Genau deshalb sitzen wir so oft zusammen – mit dir und untereinander. Ein Detailkonzept, das ohne die Entwicklung entsteht, produziert Ideen, die niemand bezahlen will. Eine Programmierung, die ohne das Konzept beginnt, produziert Seiten, in die niemand Inhalte einfüllen kann. Der Austausch ist nicht das Nette am Prozess, er ist sein Mechanismus. Und weil am Ende das Controlling steht, fliesst zurück, was gemessen wurde – in die nächste Runde.
Warum deine Inhalte in Portionen kommen
Der Teil, der Websiteprojekte am häufigsten aufhält, sind nicht Design oder Technik – es sind die Inhalte. Weil sie meist bei einer Person liegen, die den Job nebenher macht.

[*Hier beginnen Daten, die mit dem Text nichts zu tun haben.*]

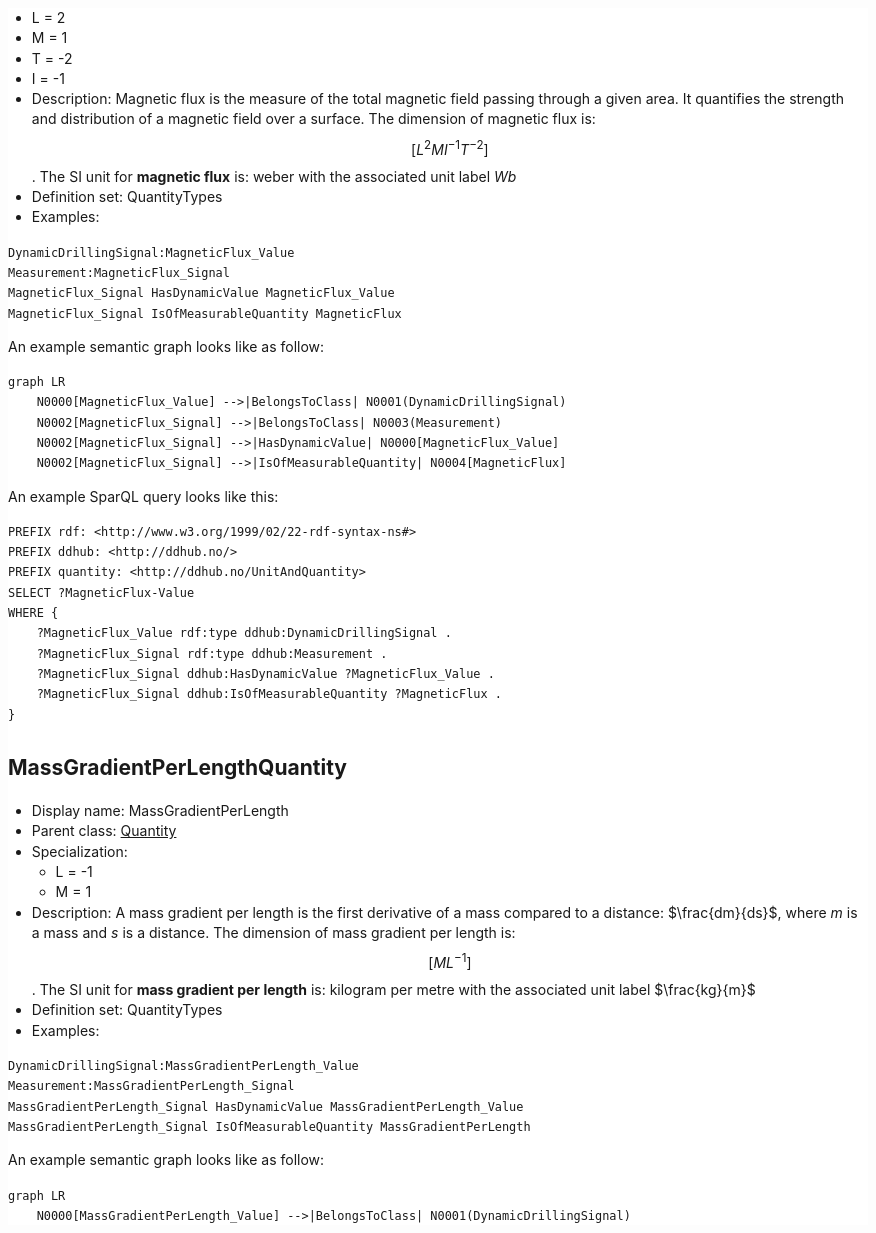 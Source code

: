   - L = 2
  - M = 1
  - T = -2
  - I = -1
- Description: 
Magnetic flux is the measure of the total magnetic field passing through a given area. It quantifies the strength and distribution of a magnetic field over a surface.
The dimension of magnetic flux is:
$$[L^{2}MI^{-1}T^{-2}]$$.
The SI unit for **magnetic flux** is: weber with the associated unit label $Wb$
- Definition set: QuantityTypes
- Examples:
``` dwis MagneticFlux-Value
DynamicDrillingSignal:MagneticFlux_Value
Measurement:MagneticFlux_Signal
MagneticFlux_Signal HasDynamicValue MagneticFlux_Value
MagneticFlux_Signal IsOfMeasurableQuantity MagneticFlux
```
An example semantic graph looks like as follow:
```mermaid
graph LR
	N0000[MagneticFlux_Value] -->|BelongsToClass| N0001(DynamicDrillingSignal) 
	N0002[MagneticFlux_Signal] -->|BelongsToClass| N0003(Measurement) 
	N0002[MagneticFlux_Signal] -->|HasDynamicValue| N0000[MagneticFlux_Value] 
	N0002[MagneticFlux_Signal] -->|IsOfMeasurableQuantity| N0004[MagneticFlux] 
```
An example SparQL query looks like this:
```sparql
PREFIX rdf: <http://www.w3.org/1999/02/22-rdf-syntax-ns#>
PREFIX ddhub: <http://ddhub.no/>
PREFIX quantity: <http://ddhub.no/UnitAndQuantity>
SELECT ?MagneticFlux-Value
WHERE {
	?MagneticFlux_Value rdf:type ddhub:DynamicDrillingSignal .
	?MagneticFlux_Signal rdf:type ddhub:Measurement .
	?MagneticFlux_Signal ddhub:HasDynamicValue ?MagneticFlux_Value .
	?MagneticFlux_Signal ddhub:IsOfMeasurableQuantity ?MagneticFlux .
}
```
## MassGradientPerLengthQuantity 
- Display name: MassGradientPerLength
- Parent class: [Quantity](./Quantities.md#Quantity)
- Specialization:
  - L = -1
  - M = 1
- Description: 
A mass gradient per length is the first derivative of a mass compared to a distance: $\frac{dm}{ds}$, where $m$ is a mass and $s$ is a distance.
The dimension of mass gradient per length is:
$$[ML^{-1}]$$.
The SI unit for **mass gradient per length** is: kilogram per metre with the associated unit label $\frac{kg}{m}$
- Definition set: QuantityTypes
- Examples:
``` dwis MassGradientPerLength-Value
DynamicDrillingSignal:MassGradientPerLength_Value
Measurement:MassGradientPerLength_Signal
MassGradientPerLength_Signal HasDynamicValue MassGradientPerLength_Value
MassGradientPerLength_Signal IsOfMeasurableQuantity MassGradientPerLength
```
An example semantic graph looks like as follow:
```mermaid
graph LR
	N0000[MassGradientPerLength_Value] -->|BelongsToClass| N0001(DynamicDrillingSignal) 
```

Deshalb fragen wir sie nicht auf einmal ab. Im Content-Dokument arbeitet ihr Abschnitt für Abschnitt und wisst dabei jederzeit, wofür ein Textstück gedacht ist und wie lang es sein darf. Das erspart die Runde, in der gute Texte gekürzt werden müssen, weil sie nicht ins Layout passen.
Was du intern zusagen kannst
Dieses Vorgehen verlangt mehr Abstimmung als ein Wasserfall – dafür gibt es keinen Moment, in dem etwas Fertiges präsentiert wird, das niemand so erwartet hat. Du kannst intern drei Dinge zusagen: Es gibt zu jedem Zeitpunkt einen vorzeigbaren Stand, Korrekturen passieren dort, wo sie noch wenig kosten, und niemand muss am Schluss eine ganze Website auf einmal beurteilen. Das ist der eigentliche Grund für den Aufwand: nicht Perfektion, sondern dass am Ende alle vom Gleichen reden.